/UOF-paper-code

Official implementation for the UOF paper (algorithm & environment)

Primary LanguagePythonMIT LicenseMIT

Official implementation for the UOF paper (algorithm & environment)

This is the official implementation of the codes that produced the results in the 2021 IEEE TNNLS paper titled "Hierarchical Reinforcement Learning with Universal Policies for Multi-Step Robotic Manipulation". Link to video demo. Feel free to play with the codes and raise issues.
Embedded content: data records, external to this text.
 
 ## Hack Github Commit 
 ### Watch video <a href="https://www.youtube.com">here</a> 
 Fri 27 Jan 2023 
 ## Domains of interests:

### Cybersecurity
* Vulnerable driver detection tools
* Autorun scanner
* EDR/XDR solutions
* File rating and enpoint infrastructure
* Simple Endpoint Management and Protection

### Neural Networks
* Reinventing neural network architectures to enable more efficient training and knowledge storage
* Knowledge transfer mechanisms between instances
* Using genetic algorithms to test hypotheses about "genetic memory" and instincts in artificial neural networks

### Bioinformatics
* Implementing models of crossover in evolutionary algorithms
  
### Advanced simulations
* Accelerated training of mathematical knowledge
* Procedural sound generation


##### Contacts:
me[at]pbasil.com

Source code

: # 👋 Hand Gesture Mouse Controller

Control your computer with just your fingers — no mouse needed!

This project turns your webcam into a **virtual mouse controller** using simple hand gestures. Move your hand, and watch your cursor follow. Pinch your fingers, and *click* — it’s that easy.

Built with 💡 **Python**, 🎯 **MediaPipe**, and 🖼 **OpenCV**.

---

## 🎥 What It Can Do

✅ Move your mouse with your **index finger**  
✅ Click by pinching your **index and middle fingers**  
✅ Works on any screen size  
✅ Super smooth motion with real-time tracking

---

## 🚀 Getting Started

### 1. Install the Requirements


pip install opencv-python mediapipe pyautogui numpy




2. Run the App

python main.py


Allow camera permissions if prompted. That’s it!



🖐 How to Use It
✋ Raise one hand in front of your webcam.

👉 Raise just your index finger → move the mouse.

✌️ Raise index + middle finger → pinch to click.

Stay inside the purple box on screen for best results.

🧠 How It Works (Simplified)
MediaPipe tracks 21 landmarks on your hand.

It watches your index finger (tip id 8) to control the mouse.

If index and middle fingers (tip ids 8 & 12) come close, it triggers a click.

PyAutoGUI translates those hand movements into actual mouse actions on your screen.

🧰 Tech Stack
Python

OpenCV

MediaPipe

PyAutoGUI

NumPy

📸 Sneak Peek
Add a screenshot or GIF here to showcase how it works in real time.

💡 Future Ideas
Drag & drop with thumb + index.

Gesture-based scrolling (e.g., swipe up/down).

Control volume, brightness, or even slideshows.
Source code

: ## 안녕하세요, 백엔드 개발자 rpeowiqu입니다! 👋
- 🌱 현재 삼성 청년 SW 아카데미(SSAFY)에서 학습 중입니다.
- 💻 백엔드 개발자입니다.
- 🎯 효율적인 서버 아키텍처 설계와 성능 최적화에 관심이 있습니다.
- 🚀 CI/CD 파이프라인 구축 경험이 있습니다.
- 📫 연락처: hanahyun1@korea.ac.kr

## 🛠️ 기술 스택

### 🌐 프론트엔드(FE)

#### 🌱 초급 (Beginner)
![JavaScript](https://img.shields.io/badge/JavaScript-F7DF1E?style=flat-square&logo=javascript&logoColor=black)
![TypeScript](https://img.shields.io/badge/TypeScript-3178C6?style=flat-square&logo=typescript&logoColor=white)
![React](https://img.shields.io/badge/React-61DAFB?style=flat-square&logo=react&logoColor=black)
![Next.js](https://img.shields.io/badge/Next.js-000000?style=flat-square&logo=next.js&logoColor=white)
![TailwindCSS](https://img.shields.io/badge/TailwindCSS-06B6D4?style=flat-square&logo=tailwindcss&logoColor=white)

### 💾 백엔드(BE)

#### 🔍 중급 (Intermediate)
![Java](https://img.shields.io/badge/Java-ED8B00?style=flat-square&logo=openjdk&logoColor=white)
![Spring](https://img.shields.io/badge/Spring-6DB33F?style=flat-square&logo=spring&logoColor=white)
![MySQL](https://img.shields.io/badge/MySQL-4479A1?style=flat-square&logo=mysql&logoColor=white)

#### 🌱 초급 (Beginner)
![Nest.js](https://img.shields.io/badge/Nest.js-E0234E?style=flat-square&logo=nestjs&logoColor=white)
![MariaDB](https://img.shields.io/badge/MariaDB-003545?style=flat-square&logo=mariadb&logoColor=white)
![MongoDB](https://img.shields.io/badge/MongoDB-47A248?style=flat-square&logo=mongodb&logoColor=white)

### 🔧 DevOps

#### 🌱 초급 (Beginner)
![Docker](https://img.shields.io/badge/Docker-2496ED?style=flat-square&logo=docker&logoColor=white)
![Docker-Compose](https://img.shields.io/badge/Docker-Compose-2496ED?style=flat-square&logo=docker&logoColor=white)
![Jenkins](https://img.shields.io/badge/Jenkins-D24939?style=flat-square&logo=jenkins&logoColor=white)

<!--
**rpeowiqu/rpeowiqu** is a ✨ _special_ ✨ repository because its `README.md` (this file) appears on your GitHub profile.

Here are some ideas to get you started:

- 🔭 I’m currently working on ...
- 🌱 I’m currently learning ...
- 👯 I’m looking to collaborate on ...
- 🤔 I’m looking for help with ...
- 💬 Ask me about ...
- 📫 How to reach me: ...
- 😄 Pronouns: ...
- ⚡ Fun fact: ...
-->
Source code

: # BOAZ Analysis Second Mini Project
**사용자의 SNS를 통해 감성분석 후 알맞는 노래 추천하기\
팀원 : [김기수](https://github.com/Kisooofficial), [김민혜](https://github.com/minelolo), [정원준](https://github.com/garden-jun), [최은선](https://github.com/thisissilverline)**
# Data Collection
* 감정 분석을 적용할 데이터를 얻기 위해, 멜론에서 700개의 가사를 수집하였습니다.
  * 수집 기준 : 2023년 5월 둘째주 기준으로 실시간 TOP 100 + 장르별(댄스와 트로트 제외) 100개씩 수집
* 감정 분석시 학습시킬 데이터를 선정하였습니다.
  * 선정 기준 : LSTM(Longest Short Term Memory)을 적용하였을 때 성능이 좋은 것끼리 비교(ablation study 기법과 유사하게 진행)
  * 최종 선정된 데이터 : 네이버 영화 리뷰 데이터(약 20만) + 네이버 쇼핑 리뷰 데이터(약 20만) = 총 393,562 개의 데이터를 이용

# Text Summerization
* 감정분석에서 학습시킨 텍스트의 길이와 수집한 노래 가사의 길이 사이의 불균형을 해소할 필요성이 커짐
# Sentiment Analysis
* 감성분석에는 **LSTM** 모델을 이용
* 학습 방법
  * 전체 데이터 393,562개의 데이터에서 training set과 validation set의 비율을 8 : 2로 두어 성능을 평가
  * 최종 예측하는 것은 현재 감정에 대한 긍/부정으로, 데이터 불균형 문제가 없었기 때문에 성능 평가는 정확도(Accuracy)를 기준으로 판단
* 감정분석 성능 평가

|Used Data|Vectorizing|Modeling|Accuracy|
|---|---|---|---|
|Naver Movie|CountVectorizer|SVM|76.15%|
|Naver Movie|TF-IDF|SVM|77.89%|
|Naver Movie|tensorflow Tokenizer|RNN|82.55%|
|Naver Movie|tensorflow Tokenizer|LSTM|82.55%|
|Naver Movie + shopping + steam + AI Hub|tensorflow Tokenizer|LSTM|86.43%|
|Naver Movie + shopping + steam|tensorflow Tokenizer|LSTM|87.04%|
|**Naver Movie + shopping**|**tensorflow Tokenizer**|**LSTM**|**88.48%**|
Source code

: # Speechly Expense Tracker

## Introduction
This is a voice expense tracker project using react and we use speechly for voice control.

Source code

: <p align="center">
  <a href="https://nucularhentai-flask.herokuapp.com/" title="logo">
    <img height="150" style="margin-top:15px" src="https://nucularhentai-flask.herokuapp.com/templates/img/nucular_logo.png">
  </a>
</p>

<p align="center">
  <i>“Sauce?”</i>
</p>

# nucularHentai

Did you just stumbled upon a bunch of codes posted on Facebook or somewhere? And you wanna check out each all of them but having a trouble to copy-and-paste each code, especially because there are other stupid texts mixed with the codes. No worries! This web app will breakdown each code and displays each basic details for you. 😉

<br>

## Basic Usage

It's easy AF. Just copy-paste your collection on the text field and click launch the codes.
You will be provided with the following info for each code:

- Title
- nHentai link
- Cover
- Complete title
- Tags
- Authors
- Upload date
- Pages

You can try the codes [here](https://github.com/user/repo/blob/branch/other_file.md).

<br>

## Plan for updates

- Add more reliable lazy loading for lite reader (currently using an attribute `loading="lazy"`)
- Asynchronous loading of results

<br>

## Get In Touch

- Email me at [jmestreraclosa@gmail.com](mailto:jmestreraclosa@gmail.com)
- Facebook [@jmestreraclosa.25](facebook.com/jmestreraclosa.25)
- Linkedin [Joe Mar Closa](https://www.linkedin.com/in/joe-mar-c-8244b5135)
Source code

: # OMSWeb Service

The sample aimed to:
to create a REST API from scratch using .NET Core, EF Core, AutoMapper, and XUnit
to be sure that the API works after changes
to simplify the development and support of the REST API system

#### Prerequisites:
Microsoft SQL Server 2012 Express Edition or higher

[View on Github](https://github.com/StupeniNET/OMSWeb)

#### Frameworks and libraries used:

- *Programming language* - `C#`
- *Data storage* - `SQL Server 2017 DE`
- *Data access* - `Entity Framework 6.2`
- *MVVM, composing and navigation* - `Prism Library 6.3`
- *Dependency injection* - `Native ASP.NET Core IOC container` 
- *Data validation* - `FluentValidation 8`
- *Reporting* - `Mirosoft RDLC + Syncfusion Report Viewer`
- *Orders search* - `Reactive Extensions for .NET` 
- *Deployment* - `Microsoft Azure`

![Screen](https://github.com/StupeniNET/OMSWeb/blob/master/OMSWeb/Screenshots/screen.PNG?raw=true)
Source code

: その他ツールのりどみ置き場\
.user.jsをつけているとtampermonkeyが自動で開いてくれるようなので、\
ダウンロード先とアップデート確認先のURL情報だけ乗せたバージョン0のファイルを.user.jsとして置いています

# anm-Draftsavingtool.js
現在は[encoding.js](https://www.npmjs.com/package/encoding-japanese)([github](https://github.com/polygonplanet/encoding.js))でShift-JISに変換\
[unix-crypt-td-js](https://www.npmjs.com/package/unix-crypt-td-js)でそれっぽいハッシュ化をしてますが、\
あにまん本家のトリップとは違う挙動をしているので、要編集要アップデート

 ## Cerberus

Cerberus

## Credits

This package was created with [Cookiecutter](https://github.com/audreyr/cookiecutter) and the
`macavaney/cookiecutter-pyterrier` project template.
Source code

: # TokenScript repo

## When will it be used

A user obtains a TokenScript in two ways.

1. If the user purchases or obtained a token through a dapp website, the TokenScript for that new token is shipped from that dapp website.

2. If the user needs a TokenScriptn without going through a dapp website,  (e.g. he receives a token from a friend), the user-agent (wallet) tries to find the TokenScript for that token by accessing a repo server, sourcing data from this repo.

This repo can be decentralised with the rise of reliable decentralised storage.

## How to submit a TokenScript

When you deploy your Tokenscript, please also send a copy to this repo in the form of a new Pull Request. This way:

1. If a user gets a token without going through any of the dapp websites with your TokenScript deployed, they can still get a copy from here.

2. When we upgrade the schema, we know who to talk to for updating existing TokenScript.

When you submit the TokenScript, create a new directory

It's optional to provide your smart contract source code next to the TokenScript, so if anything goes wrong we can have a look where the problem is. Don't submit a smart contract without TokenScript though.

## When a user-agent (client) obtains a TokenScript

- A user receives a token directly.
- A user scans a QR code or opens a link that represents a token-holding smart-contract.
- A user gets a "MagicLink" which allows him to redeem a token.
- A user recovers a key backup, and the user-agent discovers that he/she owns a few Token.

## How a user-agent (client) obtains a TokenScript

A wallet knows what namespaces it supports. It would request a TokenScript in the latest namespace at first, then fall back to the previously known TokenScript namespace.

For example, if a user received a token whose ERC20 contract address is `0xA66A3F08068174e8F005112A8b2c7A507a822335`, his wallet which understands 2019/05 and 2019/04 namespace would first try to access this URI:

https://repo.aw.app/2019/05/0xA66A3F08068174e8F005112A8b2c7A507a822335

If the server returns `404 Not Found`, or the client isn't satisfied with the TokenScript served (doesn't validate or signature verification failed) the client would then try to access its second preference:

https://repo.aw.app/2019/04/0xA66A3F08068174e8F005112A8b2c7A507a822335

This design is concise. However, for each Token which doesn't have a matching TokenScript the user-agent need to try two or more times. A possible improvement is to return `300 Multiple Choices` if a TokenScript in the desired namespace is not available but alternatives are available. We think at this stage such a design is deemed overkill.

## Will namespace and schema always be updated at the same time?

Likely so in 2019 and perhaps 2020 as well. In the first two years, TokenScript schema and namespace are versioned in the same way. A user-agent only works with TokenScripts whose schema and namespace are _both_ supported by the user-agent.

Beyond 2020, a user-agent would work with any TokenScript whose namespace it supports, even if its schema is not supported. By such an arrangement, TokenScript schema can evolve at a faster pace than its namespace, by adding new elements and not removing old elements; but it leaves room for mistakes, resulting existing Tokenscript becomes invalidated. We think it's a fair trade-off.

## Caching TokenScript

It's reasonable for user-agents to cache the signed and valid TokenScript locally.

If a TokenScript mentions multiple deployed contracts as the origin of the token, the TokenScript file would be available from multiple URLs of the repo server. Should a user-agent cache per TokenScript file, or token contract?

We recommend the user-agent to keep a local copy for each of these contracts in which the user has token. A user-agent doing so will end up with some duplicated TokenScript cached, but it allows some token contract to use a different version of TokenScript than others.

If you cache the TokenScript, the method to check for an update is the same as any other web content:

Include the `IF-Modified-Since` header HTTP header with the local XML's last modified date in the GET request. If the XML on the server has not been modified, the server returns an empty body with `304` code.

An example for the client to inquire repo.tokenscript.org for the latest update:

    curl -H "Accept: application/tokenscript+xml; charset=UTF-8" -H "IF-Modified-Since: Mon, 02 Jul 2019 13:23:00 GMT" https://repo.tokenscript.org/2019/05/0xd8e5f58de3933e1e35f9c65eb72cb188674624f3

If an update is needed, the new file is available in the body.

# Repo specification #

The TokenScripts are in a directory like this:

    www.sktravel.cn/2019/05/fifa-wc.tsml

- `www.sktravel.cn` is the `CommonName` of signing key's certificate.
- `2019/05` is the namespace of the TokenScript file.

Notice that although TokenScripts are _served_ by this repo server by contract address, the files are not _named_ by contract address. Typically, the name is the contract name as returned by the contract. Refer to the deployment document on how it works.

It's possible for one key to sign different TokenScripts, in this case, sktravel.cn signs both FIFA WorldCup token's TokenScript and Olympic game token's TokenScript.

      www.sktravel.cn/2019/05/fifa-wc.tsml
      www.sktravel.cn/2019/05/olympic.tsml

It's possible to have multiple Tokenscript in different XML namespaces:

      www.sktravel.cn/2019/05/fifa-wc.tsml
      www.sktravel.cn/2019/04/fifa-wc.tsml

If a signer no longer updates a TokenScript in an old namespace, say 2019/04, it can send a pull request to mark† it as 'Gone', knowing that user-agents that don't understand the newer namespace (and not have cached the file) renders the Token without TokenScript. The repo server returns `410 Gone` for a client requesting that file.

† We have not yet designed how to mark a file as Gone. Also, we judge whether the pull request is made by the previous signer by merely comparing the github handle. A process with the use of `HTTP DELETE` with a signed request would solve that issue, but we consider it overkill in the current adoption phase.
If you use our codes, please consider cite our paper as follow:

@ARTICLE{9366328,
  author={X. {Yang} and Z. {Ji} and J. {Wu} and Y. -K. {Lai} and C. {Wei} and G. {Liu} and R. {Setchi}},
  journal={IEEE Transactions on Neural Networks and Learning Systems}, 
  title={Hierarchical Reinforcement Learning With Universal Policies for Multistep Robotic Manipulation}, 
  year={2021},
  volume={},
  number={},
  pages={1-15},
  doi={10.1109/TNNLS.2021.3059912}}

Main Dependencies:

  1. Ubuntu 16.04/18.04 were tested
    • Higher version Ubuntu systems should work as well.
    • The project was developed and tested on Linux, not sure how it works on Windows.
  2. Python 3
  3. Mujoco and mujoco-py (150, 200, & 210) should be all working properly
  4. Pytorch
  5. Others python -m pip install -r requirements.txt

Get started:

  1. Clone the repository to wherever you like.
  2. On a terminal: export PYTHONPATH=$PYTHONPATH:$PATH_OF_THE_PROJECT_ROOT. Replace $PATH_OF_THE_PROJECT_ROOT with something like /home/someone/UOF-paper-code.
  3. (Optional) Activate your conda environment if desired.
  4. From the project root:
    • Evaluate the pre-trained UOF agent python run_uof.py --task-id 0
    • Evaluate the pre-trained HAC agent python run_hac.py --task-id 0
    • Train your own UOF agent python run_uof.py --task-id 0 --train
    • Train your own HAC agent python run_hac.py --task-id 0 --train
  5. If you know what you are doing, just modify the arguments in the script as you like.
  6. More algorithm-related parameters can be found in the config files.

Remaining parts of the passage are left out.